▶ **Data for the task**:
---*---
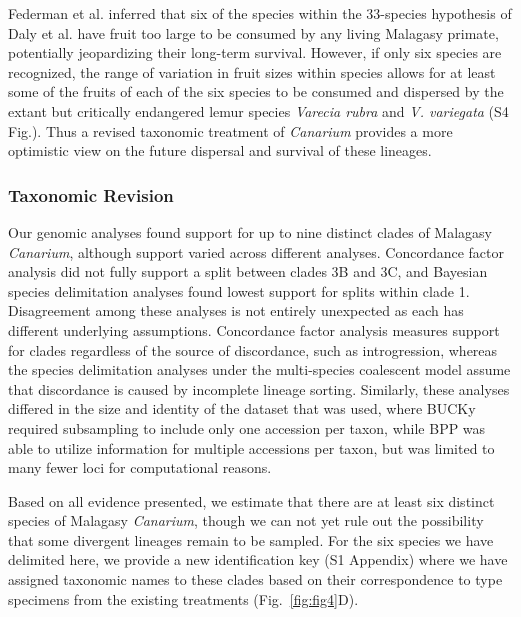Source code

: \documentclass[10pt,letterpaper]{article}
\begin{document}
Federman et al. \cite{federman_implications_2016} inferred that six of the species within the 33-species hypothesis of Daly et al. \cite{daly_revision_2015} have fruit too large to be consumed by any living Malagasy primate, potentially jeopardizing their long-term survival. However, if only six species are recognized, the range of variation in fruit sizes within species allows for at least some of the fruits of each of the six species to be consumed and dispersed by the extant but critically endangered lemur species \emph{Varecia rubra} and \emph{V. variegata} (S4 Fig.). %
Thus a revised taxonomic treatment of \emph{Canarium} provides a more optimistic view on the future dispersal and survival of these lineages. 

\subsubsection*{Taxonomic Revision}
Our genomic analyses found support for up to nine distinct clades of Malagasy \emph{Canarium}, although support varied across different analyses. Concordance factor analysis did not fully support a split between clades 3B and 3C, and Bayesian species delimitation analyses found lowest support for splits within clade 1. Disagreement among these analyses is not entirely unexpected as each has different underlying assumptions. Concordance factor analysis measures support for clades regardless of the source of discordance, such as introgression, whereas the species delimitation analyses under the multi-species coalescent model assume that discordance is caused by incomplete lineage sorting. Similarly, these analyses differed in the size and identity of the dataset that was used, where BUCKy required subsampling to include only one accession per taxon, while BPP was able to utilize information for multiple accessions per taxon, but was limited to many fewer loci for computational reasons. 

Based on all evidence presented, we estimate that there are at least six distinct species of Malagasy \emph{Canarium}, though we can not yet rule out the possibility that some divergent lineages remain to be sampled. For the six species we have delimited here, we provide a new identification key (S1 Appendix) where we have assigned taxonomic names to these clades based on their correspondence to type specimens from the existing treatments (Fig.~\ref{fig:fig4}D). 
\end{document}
---*---
A line qualifies when it holds the word "least"; report all qualifying lines from the records above.

Federman et al. \cite{federman_implications_2016} inferred that six of the species within the 33-species hypothesis of Daly et al. \cite{daly_revision_2015} have fruit too large to be consumed by any living Malagasy primate, potentially jeopardizing their long-term survival. However, if only six species are recognized, the range of variation in fruit sizes within species allows for at least some of the fruits of each of the six species to be consumed and dispersed by the extant but critically endangered lemur species \emph{Varecia rubra} and \emph{V. variegata} (S4 Fig.). %
Based on all evidence presented, we estimate that there are at least six distinct species of Malagasy \emph{Canarium}, though we can not yet rule out the possibility that some divergent lineages remain to be sampled. For the six species we have delimited here, we provide a new identification key (S1 Appendix) where we have assigned taxonomic names to these clades based on their correspondence to type specimens from the existing treatments (Fig.~\ref{fig:fig4}D). 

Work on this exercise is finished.